Vor dem Bildschirm flackern die Zeichen, im Halbdunkel ist die Silhouette eines jungen Mannes zu erkennen. Die Kapuze tief ins Gesicht gezogen. Die Finger fliegen über die Tastatur. Neben dem Tisch stapeln sich schon wieder die Mate-Flaschen. Nachdem die Augen fast zufallen, nur noch ein paar Klicks, erscheint auf dem Bildschirm endlich das angestrebte Ziel.
Eine Login-Maske taucht auf. Wie von Zauberhand und mit einer rasenden Geschwindigkeit werden sowohl Benutzername und Passwort mit kryptischen Zeichen eingegeben. 2-3 Sekunden später ist das Login überwunden und auf dem Bildschirm erscheint eine Nutzerdatenbank. Jetzt noch schnell die Daten sichern, das vorgefertigte Erpresserschreiben schicken und dann in den wohlverdienten Schlaf fallen. Was für ein Tag, wieder tausende Euro reicher …
So ungefähr sah es aus, als Thomas Haase, Leiter des Penetration Testings und der IT-Forensik in der Telekom MMS im Landwirtschaftsbetrieb arbeitete. Na gut, lassen wir den jungen Mann, die Mate-Flaschen und den Kapuzenpulli weg. Nacht war es auch nicht, sondern sogar sehr früh (um nicht zu sagen viel zu früh) am Morgen. In Wahrheit schlafen Hacker nämlich sehr gern und ausreichend.

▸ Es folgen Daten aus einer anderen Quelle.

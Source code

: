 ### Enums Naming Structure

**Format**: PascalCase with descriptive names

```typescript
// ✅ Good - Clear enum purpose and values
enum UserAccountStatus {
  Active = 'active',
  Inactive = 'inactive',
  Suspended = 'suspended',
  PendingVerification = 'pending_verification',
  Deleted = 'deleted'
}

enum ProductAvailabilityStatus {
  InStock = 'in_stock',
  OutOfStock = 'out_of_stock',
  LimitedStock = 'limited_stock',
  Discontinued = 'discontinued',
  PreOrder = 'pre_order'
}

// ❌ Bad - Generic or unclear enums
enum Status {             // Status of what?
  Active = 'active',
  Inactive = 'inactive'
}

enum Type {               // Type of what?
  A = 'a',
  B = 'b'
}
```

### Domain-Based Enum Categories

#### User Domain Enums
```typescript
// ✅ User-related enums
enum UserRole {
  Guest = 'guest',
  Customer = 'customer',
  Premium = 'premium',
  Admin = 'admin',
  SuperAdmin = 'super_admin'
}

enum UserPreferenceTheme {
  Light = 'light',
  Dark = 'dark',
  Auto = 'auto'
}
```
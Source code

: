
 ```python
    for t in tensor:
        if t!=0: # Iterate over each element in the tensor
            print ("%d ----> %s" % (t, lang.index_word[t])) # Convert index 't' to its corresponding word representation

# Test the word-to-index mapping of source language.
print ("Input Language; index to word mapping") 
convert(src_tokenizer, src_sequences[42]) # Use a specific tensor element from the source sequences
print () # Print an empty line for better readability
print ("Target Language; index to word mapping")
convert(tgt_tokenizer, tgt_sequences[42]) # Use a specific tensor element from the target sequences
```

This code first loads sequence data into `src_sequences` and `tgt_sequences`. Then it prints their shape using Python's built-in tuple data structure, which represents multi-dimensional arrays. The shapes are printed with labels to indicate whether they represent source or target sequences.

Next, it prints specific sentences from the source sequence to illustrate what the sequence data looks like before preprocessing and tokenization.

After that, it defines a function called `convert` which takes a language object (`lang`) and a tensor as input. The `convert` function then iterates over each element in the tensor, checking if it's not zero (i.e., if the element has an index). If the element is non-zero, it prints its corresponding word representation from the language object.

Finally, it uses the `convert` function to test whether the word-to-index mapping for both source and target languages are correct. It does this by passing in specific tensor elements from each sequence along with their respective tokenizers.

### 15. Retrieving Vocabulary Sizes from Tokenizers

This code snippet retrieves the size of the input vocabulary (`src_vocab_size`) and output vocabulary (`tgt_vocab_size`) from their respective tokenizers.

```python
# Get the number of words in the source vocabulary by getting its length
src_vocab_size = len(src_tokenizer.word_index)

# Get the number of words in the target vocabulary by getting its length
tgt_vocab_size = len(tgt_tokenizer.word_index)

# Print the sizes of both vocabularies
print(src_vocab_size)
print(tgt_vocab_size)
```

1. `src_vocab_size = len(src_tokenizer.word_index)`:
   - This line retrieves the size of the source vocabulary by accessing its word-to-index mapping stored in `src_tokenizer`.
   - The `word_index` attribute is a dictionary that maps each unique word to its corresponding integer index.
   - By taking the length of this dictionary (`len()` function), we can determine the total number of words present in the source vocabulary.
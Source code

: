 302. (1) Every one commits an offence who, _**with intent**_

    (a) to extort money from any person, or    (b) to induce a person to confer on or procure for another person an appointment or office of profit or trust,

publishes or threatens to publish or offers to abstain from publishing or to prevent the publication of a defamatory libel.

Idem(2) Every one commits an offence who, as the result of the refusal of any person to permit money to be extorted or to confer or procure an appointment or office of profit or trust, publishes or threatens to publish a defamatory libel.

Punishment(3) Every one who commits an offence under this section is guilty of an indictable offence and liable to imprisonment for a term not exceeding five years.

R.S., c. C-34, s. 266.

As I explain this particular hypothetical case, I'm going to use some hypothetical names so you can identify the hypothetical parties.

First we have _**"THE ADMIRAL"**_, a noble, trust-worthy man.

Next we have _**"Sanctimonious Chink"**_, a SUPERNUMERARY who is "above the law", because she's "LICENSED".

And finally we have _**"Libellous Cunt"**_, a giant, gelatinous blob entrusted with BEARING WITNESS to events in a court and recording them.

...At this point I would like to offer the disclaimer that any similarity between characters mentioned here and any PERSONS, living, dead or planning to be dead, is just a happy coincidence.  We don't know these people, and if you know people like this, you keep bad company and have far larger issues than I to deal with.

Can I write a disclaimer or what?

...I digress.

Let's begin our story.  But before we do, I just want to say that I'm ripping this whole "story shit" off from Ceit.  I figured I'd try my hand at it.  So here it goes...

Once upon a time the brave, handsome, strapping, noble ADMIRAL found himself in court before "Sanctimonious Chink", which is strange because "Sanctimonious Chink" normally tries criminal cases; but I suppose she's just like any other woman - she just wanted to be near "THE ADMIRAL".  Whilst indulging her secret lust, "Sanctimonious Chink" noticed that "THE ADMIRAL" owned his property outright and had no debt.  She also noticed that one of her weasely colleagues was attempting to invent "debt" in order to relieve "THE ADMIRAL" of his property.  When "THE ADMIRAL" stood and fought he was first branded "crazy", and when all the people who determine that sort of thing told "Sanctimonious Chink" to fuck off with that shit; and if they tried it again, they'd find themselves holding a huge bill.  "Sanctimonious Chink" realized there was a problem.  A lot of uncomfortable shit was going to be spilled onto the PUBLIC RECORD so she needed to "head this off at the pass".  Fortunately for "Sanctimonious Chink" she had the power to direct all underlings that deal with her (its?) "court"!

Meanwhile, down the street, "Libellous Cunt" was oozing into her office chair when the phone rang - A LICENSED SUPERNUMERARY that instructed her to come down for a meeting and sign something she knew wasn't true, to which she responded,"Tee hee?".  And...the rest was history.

Wie angreifbar ist der Bauernhof?
An diesem Tag führte die Arbeit Thomas in eine für ihn eher ungewöhnliche Gegend: er befand sich mitten auf einem Bauernhof! Cyber- Security und Schweinestall? Das passt doch eigentlich gar nicht zusammen – mag man vielleicht denken. Aber auch die Landwirtschaft wird immer mehr digitalisiert. Geräte und Fuhrpark, zum Beispiel Traktoren oder Milch-Anlagen, werden immer häufiger vernetzt. „Bauern sitzen heute fast schon auf einem rollenden Computer“, sagt Thomas. Seine Aufgabe war es daher, die Sicherheit der vernetzten Geräte zu prüfen.

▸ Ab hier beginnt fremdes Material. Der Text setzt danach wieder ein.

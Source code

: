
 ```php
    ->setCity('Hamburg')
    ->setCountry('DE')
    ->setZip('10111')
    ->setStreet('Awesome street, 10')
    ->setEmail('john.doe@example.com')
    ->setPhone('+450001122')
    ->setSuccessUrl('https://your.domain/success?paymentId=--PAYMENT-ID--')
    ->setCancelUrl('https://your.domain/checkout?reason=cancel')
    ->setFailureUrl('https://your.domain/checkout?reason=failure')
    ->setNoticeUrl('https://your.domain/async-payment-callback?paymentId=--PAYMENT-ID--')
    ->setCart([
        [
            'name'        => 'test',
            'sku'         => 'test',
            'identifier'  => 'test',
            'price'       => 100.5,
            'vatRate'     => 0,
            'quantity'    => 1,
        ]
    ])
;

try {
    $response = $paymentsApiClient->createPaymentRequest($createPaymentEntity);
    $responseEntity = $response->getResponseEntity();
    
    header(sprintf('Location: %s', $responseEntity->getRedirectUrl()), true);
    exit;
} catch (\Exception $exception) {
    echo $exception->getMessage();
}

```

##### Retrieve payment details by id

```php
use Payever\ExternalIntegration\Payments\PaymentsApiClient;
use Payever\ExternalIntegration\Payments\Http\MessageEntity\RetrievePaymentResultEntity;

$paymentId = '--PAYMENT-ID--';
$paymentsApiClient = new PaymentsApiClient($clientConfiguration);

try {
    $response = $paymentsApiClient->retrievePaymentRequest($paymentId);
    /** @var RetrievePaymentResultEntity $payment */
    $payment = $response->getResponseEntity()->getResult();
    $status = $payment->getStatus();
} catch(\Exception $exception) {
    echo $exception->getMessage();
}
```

Bei der Einsatzbesprechung entpuppte sich der Bauer, den Thomas zuvor vergeblich in den Ställen gesucht hatte, als IT-Leiter des ca. 100 Mitarbeiter umfassenden Betriebs. Der stellte ihm die Infrastruktur des recht großen Betriebs vor. Schnell wurde klar, hier gibt es einiges zu tun. Computer waren komplett ungeschützt und leicht für Fremde zugänglich. Die Arbeitsplätze waren weit von dem entfernt, was Thomas eigentlich gewohnt ist. Vom „Clean Desk“ hatte hier anscheinend noch keiner etwas gehört. Man könnte es auch so ausdrücken: Das was Thomas hier sah glich einem Paradies für Hacker.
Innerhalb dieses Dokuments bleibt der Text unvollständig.